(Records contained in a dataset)
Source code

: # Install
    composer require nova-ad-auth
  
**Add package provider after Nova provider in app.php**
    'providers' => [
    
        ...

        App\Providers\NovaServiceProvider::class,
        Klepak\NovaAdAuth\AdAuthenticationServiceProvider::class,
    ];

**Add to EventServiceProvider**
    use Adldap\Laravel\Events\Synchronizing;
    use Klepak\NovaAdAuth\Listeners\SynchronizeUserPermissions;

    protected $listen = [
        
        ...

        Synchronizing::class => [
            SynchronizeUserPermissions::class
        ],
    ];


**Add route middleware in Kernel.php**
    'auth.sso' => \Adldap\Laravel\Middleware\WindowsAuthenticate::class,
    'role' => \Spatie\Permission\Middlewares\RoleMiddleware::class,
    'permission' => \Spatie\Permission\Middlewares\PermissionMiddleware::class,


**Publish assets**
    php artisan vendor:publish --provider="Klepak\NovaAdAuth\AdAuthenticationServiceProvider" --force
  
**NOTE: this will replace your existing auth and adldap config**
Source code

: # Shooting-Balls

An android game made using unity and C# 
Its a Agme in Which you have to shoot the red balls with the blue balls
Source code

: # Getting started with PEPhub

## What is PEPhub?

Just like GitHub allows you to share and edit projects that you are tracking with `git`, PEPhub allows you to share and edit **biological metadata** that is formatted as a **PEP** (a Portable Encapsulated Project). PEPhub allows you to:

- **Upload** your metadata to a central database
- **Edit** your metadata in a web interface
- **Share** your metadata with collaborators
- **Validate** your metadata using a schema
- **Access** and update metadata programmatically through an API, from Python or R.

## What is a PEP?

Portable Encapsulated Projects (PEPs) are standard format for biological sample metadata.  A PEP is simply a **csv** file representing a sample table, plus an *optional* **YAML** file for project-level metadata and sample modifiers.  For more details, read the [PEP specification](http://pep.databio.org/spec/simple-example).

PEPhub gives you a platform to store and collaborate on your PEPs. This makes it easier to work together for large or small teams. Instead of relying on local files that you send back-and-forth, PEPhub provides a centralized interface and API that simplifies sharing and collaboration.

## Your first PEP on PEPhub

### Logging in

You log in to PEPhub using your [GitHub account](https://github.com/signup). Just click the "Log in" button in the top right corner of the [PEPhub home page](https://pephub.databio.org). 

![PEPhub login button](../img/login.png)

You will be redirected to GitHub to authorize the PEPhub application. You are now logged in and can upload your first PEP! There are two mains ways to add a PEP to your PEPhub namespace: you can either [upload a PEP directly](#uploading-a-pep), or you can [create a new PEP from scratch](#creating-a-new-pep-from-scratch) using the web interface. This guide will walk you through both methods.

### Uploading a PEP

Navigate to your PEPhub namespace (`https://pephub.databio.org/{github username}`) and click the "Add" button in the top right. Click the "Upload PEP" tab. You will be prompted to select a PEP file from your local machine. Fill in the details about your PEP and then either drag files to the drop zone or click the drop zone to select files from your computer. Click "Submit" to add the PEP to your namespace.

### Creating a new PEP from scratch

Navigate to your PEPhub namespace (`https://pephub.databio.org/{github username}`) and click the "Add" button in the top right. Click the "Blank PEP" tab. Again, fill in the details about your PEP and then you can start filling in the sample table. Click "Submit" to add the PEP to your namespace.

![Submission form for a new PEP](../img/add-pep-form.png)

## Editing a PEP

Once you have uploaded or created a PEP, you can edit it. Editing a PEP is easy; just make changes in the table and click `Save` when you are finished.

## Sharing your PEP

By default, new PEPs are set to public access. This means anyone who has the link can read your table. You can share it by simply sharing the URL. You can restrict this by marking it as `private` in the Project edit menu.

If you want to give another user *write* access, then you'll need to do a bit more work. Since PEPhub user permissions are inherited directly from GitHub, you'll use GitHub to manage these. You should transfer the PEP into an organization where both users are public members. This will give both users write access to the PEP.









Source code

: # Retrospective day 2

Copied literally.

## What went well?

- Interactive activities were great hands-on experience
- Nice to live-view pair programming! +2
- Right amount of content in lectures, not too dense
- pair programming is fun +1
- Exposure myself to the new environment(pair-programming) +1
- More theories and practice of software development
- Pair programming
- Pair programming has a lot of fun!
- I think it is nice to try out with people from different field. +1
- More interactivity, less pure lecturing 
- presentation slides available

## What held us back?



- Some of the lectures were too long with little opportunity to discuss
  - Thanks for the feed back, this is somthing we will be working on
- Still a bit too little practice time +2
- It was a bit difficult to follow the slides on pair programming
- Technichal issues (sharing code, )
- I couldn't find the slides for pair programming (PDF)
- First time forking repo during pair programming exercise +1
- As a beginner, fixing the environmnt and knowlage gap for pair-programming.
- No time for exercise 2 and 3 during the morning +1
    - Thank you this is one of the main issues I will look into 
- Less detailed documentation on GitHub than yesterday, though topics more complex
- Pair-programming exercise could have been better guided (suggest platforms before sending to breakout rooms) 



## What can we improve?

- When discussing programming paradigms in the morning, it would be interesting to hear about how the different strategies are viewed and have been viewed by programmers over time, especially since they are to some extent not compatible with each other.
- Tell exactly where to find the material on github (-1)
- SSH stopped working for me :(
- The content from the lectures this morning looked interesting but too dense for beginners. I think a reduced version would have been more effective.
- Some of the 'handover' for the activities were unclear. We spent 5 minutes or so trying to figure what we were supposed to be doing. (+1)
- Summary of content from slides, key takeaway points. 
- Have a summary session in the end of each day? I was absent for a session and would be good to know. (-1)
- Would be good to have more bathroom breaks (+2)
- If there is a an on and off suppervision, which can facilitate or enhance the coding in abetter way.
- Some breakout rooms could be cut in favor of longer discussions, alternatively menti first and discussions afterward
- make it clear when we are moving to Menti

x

- DIRECTIONS: Your task is to copy every record exactly.

- EXERCISE OUTPUT:
Source code

: # Install
    composer require nova-ad-auth
  
**Add package provider after Nova provider in app.php**
    'providers' => [
    
        ...

        App\Providers\NovaServiceProvider::class,
        Klepak\NovaAdAuth\AdAuthenticationServiceProvider::class,
    ];

**Add to EventServiceProvider**
    use Adldap\Laravel\Events\Synchronizing;
    use Klepak\NovaAdAuth\Listeners\SynchronizeUserPermissions;

    protected $listen = [
        
        ...

        Synchronizing::class => [
            SynchronizeUserPermissions::class
        ],
    ];


**Add route middleware in Kernel.php**
    'auth.sso' => \Adldap\Laravel\Middleware\WindowsAuthenticate::class,
    'role' => \Spatie\Permission\Middlewares\RoleMiddleware::class,
    'permission' => \Spatie\Permission\Middlewares\PermissionMiddleware::class,


**Publish assets**
    php artisan vendor:publish --provider="Klepak\NovaAdAuth\AdAuthenticationServiceProvider" --force
  
**NOTE: this will replace your existing auth and adldap config**
Source code

: # Shooting-Balls

An android game made using unity and C# 
Its a Agme in Which you have to shoot the red balls with the blue balls
Source code

: # Getting started with PEPhub

## What is PEPhub?

Just like GitHub allows you to share and edit projects that you are tracking with `git`, PEPhub allows you to share and edit **biological metadata** that is formatted as a **PEP** (a Portable Encapsulated Project). PEPhub allows you to:

- **Upload** your metadata to a central database
- **Edit** your metadata in a web interface
- **Share** your metadata with collaborators
- **Validate** your metadata using a schema
- **Access** and update metadata programmatically through an API, from Python or R.

## What is a PEP?

Portable Encapsulated Projects (PEPs) are standard format for biological sample metadata.  A PEP is simply a **csv** file representing a sample table, plus an *optional* **YAML** file for project-level metadata and sample modifiers.  For more details, read the [PEP specification](http://pep.databio.org/spec/simple-example).

PEPhub gives you a platform to store and collaborate on your PEPs. This makes it easier to work together for large or small teams. Instead of relying on local files that you send back-and-forth, PEPhub provides a centralized interface and API that simplifies sharing and collaboration.

## Your first PEP on PEPhub

### Logging in

You log in to PEPhub using your [GitHub account](https://github.com/signup). Just click the "Log in" button in the top right corner of the [PEPhub home page](https://pephub.databio.org). 

![PEPhub login button](../img/login.png)

You will be redirected to GitHub to authorize the PEPhub application. You are now logged in and can upload your first PEP! There are two mains ways to add a PEP to your PEPhub namespace: you can either [upload a PEP directly](#uploading-a-pep), or you can [create a new PEP from scratch](#creating-a-new-pep-from-scratch) using the web interface. This guide will walk you through both methods.

### Uploading a PEP

Navigate to your PEPhub namespace (`https://pephub.databio.org/{github username}`) and click the "Add" button in the top right. Click the "Upload PEP" tab. You will be prompted to select a PEP file from your local machine. Fill in the details about your PEP and then either drag files to the drop zone or click the drop zone to select files from your computer. Click "Submit" to add the PEP to your namespace.

### Creating a new PEP from scratch

Navigate to your PEPhub namespace (`https://pephub.databio.org/{github username}`) and click the "Add" button in the top right. Click the "Blank PEP" tab. Again, fill in the details about your PEP and then you can start filling in the sample table. Click "Submit" to add the PEP to your namespace.

![Submission form for a new PEP](../img/add-pep-form.png)

## Editing a PEP

Once you have uploaded or created a PEP, you can edit it. Editing a PEP is easy; just make changes in the table and click `Save` when you are finished.

## Sharing your PEP

By default, new PEPs are set to public access. This means anyone who has the link can read your table. You can share it by simply sharing the URL. You can restrict this by marking it as `private` in the Project edit menu.

If you want to give another user *write* access, then you'll need to do a bit more work. Since PEPhub user permissions are inherited directly from GitHub, you'll use GitHub to manage these. You should transfer the PEP into an organization where both users are public members. This will give both users write access to the PEP.









Source code

: # Retrospective day 2

Copied literally.

## What went well?

- Interactive activities were great hands-on experience
- Nice to live-view pair programming! +2
- Right amount of content in lectures, not too dense
- pair programming is fun +1
- Exposure myself to the new environment(pair-programming) +1
- More theories and practice of software development
- Pair programming
- Pair programming has a lot of fun!
- I think it is nice to try out with people from different field. +1
- More interactivity, less pure lecturing 
- presentation slides available

## What held us back?



- Some of the lectures were too long with little opportunity to discuss
  - Thanks for the feed back, this is somthing we will be working on
- Still a bit too little practice time +2
- It was a bit difficult to follow the slides on pair programming
- Technichal issues (sharing code, )
- I couldn't find the slides for pair programming (PDF)
- First time forking repo during pair programming exercise +1
- As a beginner, fixing the environmnt and knowlage gap for pair-programming.
- No time for exercise 2 and 3 during the morning +1
    - Thank you this is one of the main issues I will look into 
- Less detailed documentation on GitHub than yesterday, though topics more complex
- Pair-programming exercise could have been better guided (suggest platforms before sending to breakout rooms) 



## What can we improve?

- When discussing programming paradigms in the morning, it would be interesting to hear about how the different strategies are viewed and have been viewed by programmers over time, especially since they are to some extent not compatible with each other.
- Tell exactly where to find the material on github (-1)
- SSH stopped working for me :(
- The content from the lectures this morning looked interesting but too dense for beginners. I think a reduced version would have been more effective.
- Some of the 'handover' for the activities were unclear. We spent 5 minutes or so trying to figure what we were supposed to be doing. (+1)
- Summary of content from slides, key takeaway points. 
- Have a summary session in the end of each day? I was absent for a session and would be good to know. (-1)
- Would be good to have more bathroom breaks (+2)
- If there is a an on and off suppervision, which can facilitate or enhance the coding in abetter way.
- Some breakout rooms could be cut in favor of longer discussions, alternatively menti first and discussions afterward
- make it clear when we are moving to Menti

x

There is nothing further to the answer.